Quase metade dos recrutas do primeiro batalhão do novo Exército iraquiano renunciou a seus cargos depois do que parece ser uma polêmica a respeito de salários.

Autoridades que trabalham junto com a coalizão liderada pelos Estados Unidos no país afirmam que 300 dos 700 membros do batalhão se rebelaram e se recusaram a obedecer ordens de seus superiores.

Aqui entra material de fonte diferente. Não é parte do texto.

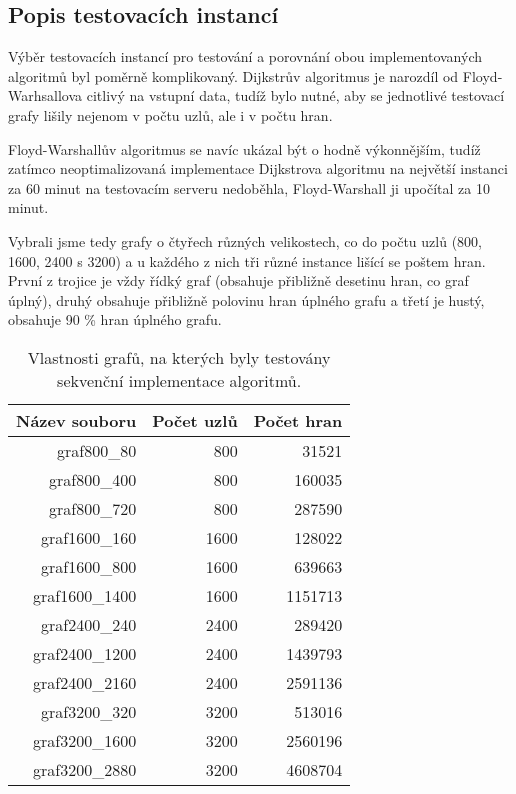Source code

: \documentclass[a4paper,11pt]{article}
\begin{document}
\subsection{Popis testovacích instancí}
Výběr testovacích instancí pro testování a porovnání obou implementovaných algoritmů byl poměrně komplikovaný. Dijkstrův algoritmus je narozdíl od Floyd-Warhsallova citlivý na vstupní data, tudíž bylo nutné, aby se jednotlivé testovací grafy lišily nejenom v počtu uzlů, ale i v počtu hran. 
\par
Floyd-Warshallův algoritmus se navíc ukázal být o hodně výkonnějším, tudíž zatímco neoptimalizovaná implementace Dijkstrova algoritmu na nej\-větší instanci za 60 minut na testovacím serveru nedoběhla, Floyd-Warshall ji upočítal za 10 minut.
\par
Vybrali jsme tedy grafy o čtyřech různých velikostech, co do počtu uzlů (800, 1600, 2400 s 3200) a u každého z nich tři různé instance lišící se poštem hran. První z trojice je vždy řídký graf (obsahuje přibližně desetinu hran, co graf úplný), druhý obsahuje přibližně polovinu hran úplného grafu a třetí je hustý, obsahuje 90 \% hran úplného grafu.
\begin{table}[H]
  \begin{center}
      \begin{tabular}{|r|r|r|}
      \hline
      Název souboru 	& Počet uzlů  	& Počet hran  		\\ \hline
      graf800\_80  	& 800    	& 31521             	\\ \hline
      graf800\_400     	& 800    	& 160035        	\\ \hline
      graf800\_720  	& 800    	& 287590             	\\ \hline
      graf1600\_160    	& 1600    	& 128022          	\\ \hline
      graf1600\_800  	& 1600    	& 639663             	\\ \hline
      graf1600\_1400   	& 1600    	& 1151713          	\\ \hline
      graf2400\_240  	& 2400    	& 289420             	\\ \hline
      graf2400\_1200   	& 2400    	& 1439793          	\\ \hline
      graf2400\_2160  	& 2400    	& 2591136             	\\ \hline
      graf3200\_320    	& 3200    	& 513016          	\\ \hline
      graf3200\_1600  	& 3200    	& 2560196             	\\ \hline
      graf3200\_2880   	& 3200    	& 4608704          	\\ \hline
      \end{tabular}
  \caption{Vlastnosti grafů, na kterých byly testovány sekvenční implementace algoritmů.}
  \label{tab:instance}
  \end{center}
\end{table}
\end{document}
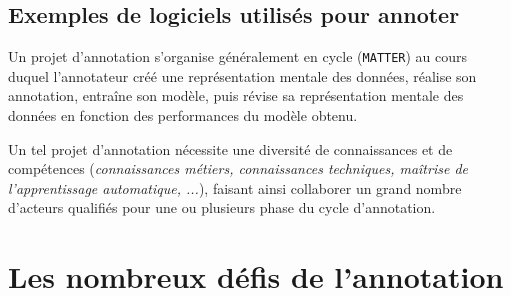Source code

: 		
		\subsection{Exemples de logiciels utilisés pour annoter}
		\label{section:2.2.3-ORGANISATION-ANNOTATION-LOGICIELS}
		
		
		\begin{leftBarSummary}
			\begin{todolist}
				\item[\itemok] Un projet d'annotation s'organise généralement en cycle (\texttt{MATTER}) au cours duquel l'annotateur créé une représentation mentale des données, réalise son annotation, entraîne son modèle, puis révise sa représentation mentale des données en fonction des performances du modèle obtenu.
				\item[\itemok] Un tel projet d'annotation nécessite une diversité de connaissances et de compétences (\textit{connaissances métiers, connaissances techniques, maîtrise de l'apprentissage automatique, ...}), faisant ainsi collaborer un grand nombre d'acteurs qualifiés pour une ou plusieurs phase du cycle d'annotation.
			\end{todolist}
		\end{leftBarSummary}
	
	
    \section{Les nombreux défis de l'annotation}
	\label{section:2.3-DEFIS-ANNOTATION}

Eles exigem um salário maior do que o da polícia porque, ao contrário dos policiais, eles precisam morar em quartéis.

Estes recrutas estavam se preparando para efetuar serviços nas fronteiras e em postos de fiscalização em algumas semanas.

Novo exército

O governo americano planeja constituir um novo Exército iraquiano com 40 mil homens até outubro.

''Estamos sabendo que um terço do batalhão aparentemente renunciou aos cargos'', disse o porta-voz do Pentágono, James Cassela.

''Estamos analisando a situação para assegurar que possamos recrutar e reter pessoal de alta qualidade para o novo Exército iraquiano'', afirmou.

Além de um salário considerado baixo – US$ 60 por mês (cerca de R$ 176) – o moral entre os recrutas está abalado porque alguns soldados teriam recebido ameaças de morte em suas cidades natais.

Um segundo batalhão do novo exército iraquiano ainda está em treinamento.

O governo americano, que está mantendo cerca de 130 mil soldados no país, está tentando passar as tarefas ligadas à segurança para os iraquianos.